Exercise goal
Among the records that follow, set down only the lines from the one containing "ایستا (Static Constructors)" to the one containing "نمونه‌ی بعدی 0 و سپس 3 را چاپ می کند ،", both included, exactly.

Exercise data
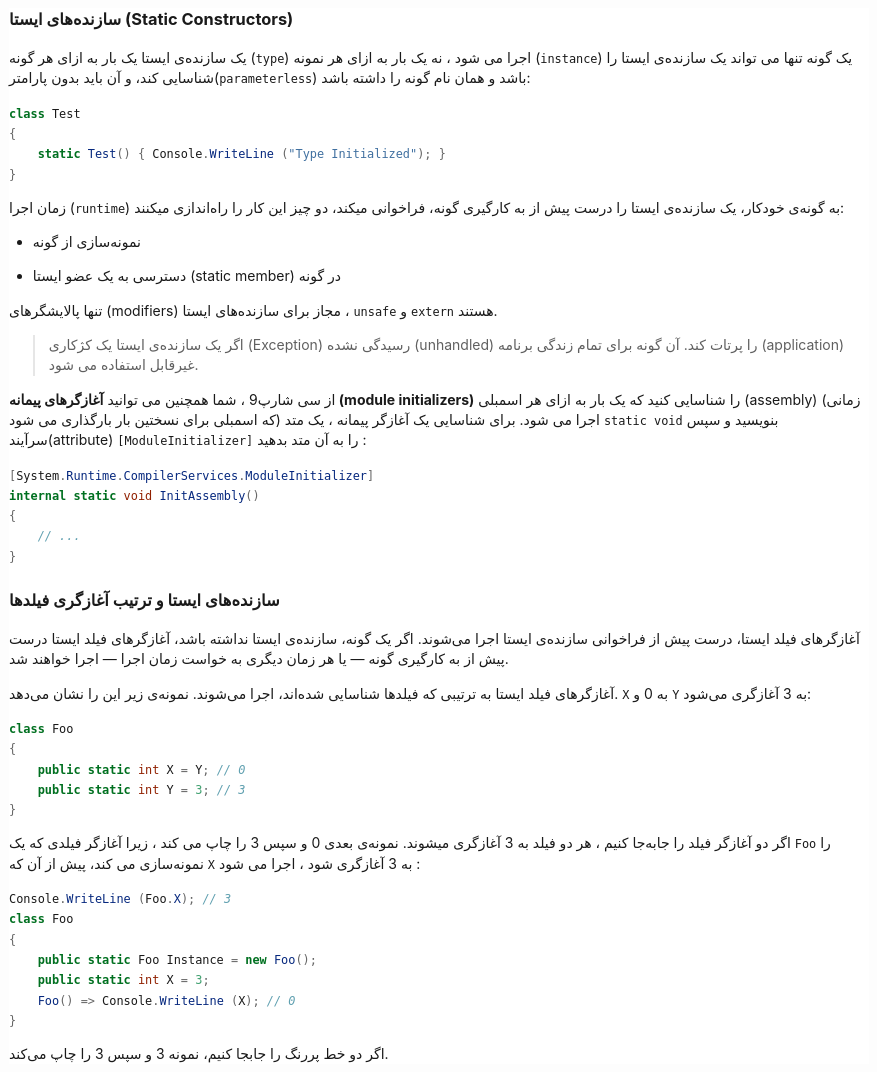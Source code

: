 ### سازنده‌های ایستا (Static Constructors)
یک سازنده‌ی ایستا یک بار به ازای هر گونه (`type`) اجرا می شود ، 
نه یک بار به ازای هر نمونه (`instance`) یک گونه تنها می تواند یک سازنده‌ی ایستا را شناسایی کند،
و آن باید بدون پارامتر(`parameterless`) باشد و همان نام گونه را داشته باشد:
```Cs
class Test
{
    static Test() { Console.WriteLine ("Type Initialized"); }
}
```

زمان اجرا (`runtime`) به گونه‌ی خودکار، یک سازنده‌ی ایستا را درست پیش از به کارگیری گونه، فراخوانی میکند، 
دو چیز این کار را راه‌اندازی میکنند:


- نمونه‌سازی از گونه 

- دسترسی به یک عضو ایستا (static member) در گونه

تنها پالایشگرهای (modifiers) مجاز برای سازنده‌های ایستا ، `unsafe` و `extern` هستند.

> اگر یک سازنده‌ی ایستا یک کژکاری (Exception) رسیدگی نشده (unhandled) را پرتات کند. آن گونه برای تمام زندگی برنامه (application) غیرقابل استفاده می شود.

از سی شارپ9 ، شما همچنین می توانید  **آغازگرهای پیمانه (module initializers)** را شناسایی کنید که یک بار به ازای هر اسمبلی (assembly) (زمانی که اسمبلی برای نسختین بار بارگذاری می شود) اجرا می شود.
برای شناسایی یک آغازگر پیمانه ، یک متد `static void` بنویسید و سپس سرآیند(attribute)  `[ModuleInitializer]` را به آن متد بدهید : 

```Cs
[System.Runtime.CompilerServices.ModuleInitializer]
internal static void InitAssembly()
{
    // ...
}
```

### سازنده‌های ایستا و ترتیب آغازگری فیلدها

آغازگرهای فیلد ایستا، درست پیش از فراخوانی سازنده‌ی ایستا اجرا می‌شوند. اگر یک گونه، سازنده‌ی ایستا نداشته باشد، آغازگرهای فیلد ایستا درست پیش از به کارگیری گونه — یا هر زمان دیگری به خواست زمان اجرا — اجرا خواهند شد.

آغازگرهای فیلد ایستا به ترتیبی که فیلدها شناسایی شده‌اند، اجرا می‌شوند. نمونه‌ی زیر این را نشان می‌دهد. `X` به 0 و `Y` به 3 آغازگری می‌شود:
```Cs
class Foo
{
    public static int X = Y; // 0
    public static int Y = 3; // 3
}
```
اگر دو آغازگر فیلد را جابه‌جا کنیم ، هر دو فیلد به 3 آغازگری میشوند.
نمونه‌ی بعدی 0 و سپس 3 را چاپ می کند ،
زیرا آغازگر فیلدی که یک `Foo` را نمونه‌سازی می کند،
پیش از آن که  `X` به 3 آغازگری شود ، اجرا می شود :
```Cs
Console.WriteLine (Foo.X); // 3
class Foo
{
    public static Foo Instance = new Foo();
    public static int X = 3;
    Foo() => Console.WriteLine (X); // 0
}
```
اگر دو خط پررنگ را جابجا کنیم، نمونه 3 و سپس 3 را چاپ می‌کند.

Finished exercise
: ### سازنده‌های ایستا (Static Constructors)
یک سازنده‌ی ایستا یک بار به ازای هر گونه (`type`) اجرا می شود ، 
نه یک بار به ازای هر نمونه (`instance`) یک گونه تنها می تواند یک سازنده‌ی ایستا را شناسایی کند،
و آن باید بدون پارامتر(`parameterless`) باشد و همان نام گونه را داشته باشد:
```Cs
class Test
{
    static Test() { Console.WriteLine ("Type Initialized"); }
}
```

زمان اجرا (`runtime`) به گونه‌ی خودکار، یک سازنده‌ی ایستا را درست پیش از به کارگیری گونه، فراخوانی میکند، 
دو چیز این کار را راه‌اندازی میکنند:


- نمونه‌سازی از گونه 

- دسترسی به یک عضو ایستا (static member) در گونه

تنها پالایشگرهای (modifiers) مجاز برای سازنده‌های ایستا ، `unsafe` و `extern` هستند.

> اگر یک سازنده‌ی ایستا یک کژکاری (Exception) رسیدگی نشده (unhandled) را پرتات کند. آن گونه برای تمام زندگی برنامه (application) غیرقابل استفاده می شود.

از سی شارپ9 ، شما همچنین می توانید  **آغازگرهای پیمانه (module initializers)** را شناسایی کنید که یک بار به ازای هر اسمبلی (assembly) (زمانی که اسمبلی برای نسختین بار بارگذاری می شود) اجرا می شود.
برای شناسایی یک آغازگر پیمانه ، یک متد `static void` بنویسید و سپس سرآیند(attribute)  `[ModuleInitializer]` را به آن متد بدهید : 

```Cs
[System.Runtime.CompilerServices.ModuleInitializer]
internal static void InitAssembly()
{
    // ...
}
```

### سازنده‌های ایستا و ترتیب آغازگری فیلدها

آغازگرهای فیلد ایستا، درست پیش از فراخوانی سازنده‌ی ایستا اجرا می‌شوند. اگر یک گونه، سازنده‌ی ایستا نداشته باشد، آغازگرهای فیلد ایستا درست پیش از به کارگیری گونه — یا هر زمان دیگری به خواست زمان اجرا — اجرا خواهند شد.

آغازگرهای فیلد ایستا به ترتیبی که فیلدها شناسایی شده‌اند، اجرا می‌شوند. نمونه‌ی زیر این را نشان می‌دهد. `X` به 0 و `Y` به 3 آغازگری می‌شود:
```Cs
class Foo
{
    public static int X = Y; // 0
    public static int Y = 3; // 3
}
```
اگر دو آغازگر فیلد را جابه‌جا کنیم ، هر دو فیلد به 3 آغازگری میشوند.
نمونه‌ی بعدی 0 و سپس 3 را چاپ می کند ،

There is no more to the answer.